Für seine grossartigen Arbeiten erhielt Hugo Portisch unter anderem den Karl-Renner-Preis, den Österreichischen Staatspreis, den Viktor-Frankl-Preis sowie die Goldene Kamera. Er selbst hasste es übrigens interviewt zu werden.

"Da entwickelt er regelrechte Fluchtreflexe", erzählte einmal Regisseur Andreas Novak, der zu Portischs 80. Geburtstag ein TV-Porträt machte. "Er hat einen enormen Schrecken, über sich oder über heikle Dinge zu reden." Auch der Verleger Hannes Steiner benötigte einst Jahre, um Hugo Portisch dazu zu überreden, seine Erinnerungen aufzuschreiben.

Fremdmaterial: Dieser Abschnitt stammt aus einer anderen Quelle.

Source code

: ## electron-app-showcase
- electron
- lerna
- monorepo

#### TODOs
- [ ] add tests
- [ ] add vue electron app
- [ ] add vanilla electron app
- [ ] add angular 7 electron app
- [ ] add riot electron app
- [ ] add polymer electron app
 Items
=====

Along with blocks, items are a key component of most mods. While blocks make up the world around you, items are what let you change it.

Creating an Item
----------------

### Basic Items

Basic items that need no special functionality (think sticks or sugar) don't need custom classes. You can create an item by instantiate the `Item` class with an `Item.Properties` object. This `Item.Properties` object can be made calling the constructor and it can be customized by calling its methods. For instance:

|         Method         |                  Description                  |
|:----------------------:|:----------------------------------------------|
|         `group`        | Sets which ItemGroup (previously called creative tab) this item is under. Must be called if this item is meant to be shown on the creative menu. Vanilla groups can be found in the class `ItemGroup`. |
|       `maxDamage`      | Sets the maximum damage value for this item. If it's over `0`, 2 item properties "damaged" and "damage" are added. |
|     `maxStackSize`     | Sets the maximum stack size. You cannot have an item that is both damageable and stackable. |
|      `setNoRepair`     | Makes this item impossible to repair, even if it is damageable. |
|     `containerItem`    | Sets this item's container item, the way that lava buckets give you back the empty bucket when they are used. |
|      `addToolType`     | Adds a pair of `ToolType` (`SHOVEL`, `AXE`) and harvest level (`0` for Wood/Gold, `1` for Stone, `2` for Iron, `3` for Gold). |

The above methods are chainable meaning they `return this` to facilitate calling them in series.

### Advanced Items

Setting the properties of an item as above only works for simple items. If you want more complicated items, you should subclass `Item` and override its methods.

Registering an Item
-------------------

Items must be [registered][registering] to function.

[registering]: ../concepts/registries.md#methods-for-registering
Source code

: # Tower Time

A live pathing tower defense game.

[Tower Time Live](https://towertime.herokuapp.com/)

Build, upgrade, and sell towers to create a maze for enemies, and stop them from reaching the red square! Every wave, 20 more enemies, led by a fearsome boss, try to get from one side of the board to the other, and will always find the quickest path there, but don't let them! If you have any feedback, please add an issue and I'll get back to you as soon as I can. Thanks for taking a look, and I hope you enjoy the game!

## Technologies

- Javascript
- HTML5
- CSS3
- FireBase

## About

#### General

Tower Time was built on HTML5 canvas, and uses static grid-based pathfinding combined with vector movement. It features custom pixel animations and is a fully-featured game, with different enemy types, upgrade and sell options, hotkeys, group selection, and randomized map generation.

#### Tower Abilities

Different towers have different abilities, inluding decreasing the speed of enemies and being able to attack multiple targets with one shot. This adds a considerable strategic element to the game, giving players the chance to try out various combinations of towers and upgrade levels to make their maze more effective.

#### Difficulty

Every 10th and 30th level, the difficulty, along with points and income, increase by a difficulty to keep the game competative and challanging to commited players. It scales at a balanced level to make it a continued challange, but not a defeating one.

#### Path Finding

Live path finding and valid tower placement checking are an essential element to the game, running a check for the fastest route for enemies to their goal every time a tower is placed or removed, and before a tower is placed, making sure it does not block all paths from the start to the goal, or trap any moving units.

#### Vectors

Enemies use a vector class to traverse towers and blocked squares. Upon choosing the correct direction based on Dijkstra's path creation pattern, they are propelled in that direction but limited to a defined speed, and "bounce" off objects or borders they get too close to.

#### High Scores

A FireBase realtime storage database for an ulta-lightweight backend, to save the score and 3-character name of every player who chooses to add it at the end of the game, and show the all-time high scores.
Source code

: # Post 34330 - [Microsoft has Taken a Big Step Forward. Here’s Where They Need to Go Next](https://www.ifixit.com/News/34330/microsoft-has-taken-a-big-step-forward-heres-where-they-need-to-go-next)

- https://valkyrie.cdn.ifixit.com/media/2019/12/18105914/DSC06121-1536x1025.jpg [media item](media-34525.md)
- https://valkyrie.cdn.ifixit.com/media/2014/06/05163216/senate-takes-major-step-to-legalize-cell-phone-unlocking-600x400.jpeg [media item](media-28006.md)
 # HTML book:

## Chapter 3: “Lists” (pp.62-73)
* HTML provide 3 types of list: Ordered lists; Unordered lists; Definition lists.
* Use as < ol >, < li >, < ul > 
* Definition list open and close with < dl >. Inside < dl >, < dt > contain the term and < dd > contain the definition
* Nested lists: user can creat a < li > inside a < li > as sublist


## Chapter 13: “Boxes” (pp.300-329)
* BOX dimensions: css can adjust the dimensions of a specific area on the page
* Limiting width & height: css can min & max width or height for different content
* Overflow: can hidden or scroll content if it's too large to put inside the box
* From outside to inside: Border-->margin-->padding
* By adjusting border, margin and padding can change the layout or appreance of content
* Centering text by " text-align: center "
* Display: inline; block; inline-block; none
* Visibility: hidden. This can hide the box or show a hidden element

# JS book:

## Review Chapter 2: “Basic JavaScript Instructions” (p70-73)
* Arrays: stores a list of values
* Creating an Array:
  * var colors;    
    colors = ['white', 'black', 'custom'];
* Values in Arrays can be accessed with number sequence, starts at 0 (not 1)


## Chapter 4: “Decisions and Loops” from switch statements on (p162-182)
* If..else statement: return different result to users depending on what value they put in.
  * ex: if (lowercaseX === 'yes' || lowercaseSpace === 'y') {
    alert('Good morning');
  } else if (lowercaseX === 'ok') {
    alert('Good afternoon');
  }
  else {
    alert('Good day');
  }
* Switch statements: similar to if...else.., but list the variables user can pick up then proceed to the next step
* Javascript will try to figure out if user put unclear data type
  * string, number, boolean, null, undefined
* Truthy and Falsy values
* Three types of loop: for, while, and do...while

Bis zuletzt als Schriftsteller tätig

Der Arbeit hat er sich fast bis zuletzt verschrieben. So ist sein Buch "Russland und wir" erst im Dezember 2020 erschienen. Auch als "Testimonial" für die Impfung gegen Covid-19 fungierte er noch vor nicht allzu langer Zeit.

Mit Hugo Portisch ist nun ein grosser Österreicher gegangen. Seine Frau Gertraude, mit der er seit dem Jahr 1949 verheiratet war, ist bereits Ende 2018 verstorben, Sohn Edgar schon 2012 – an den Folgen einer Tropenkrankheit.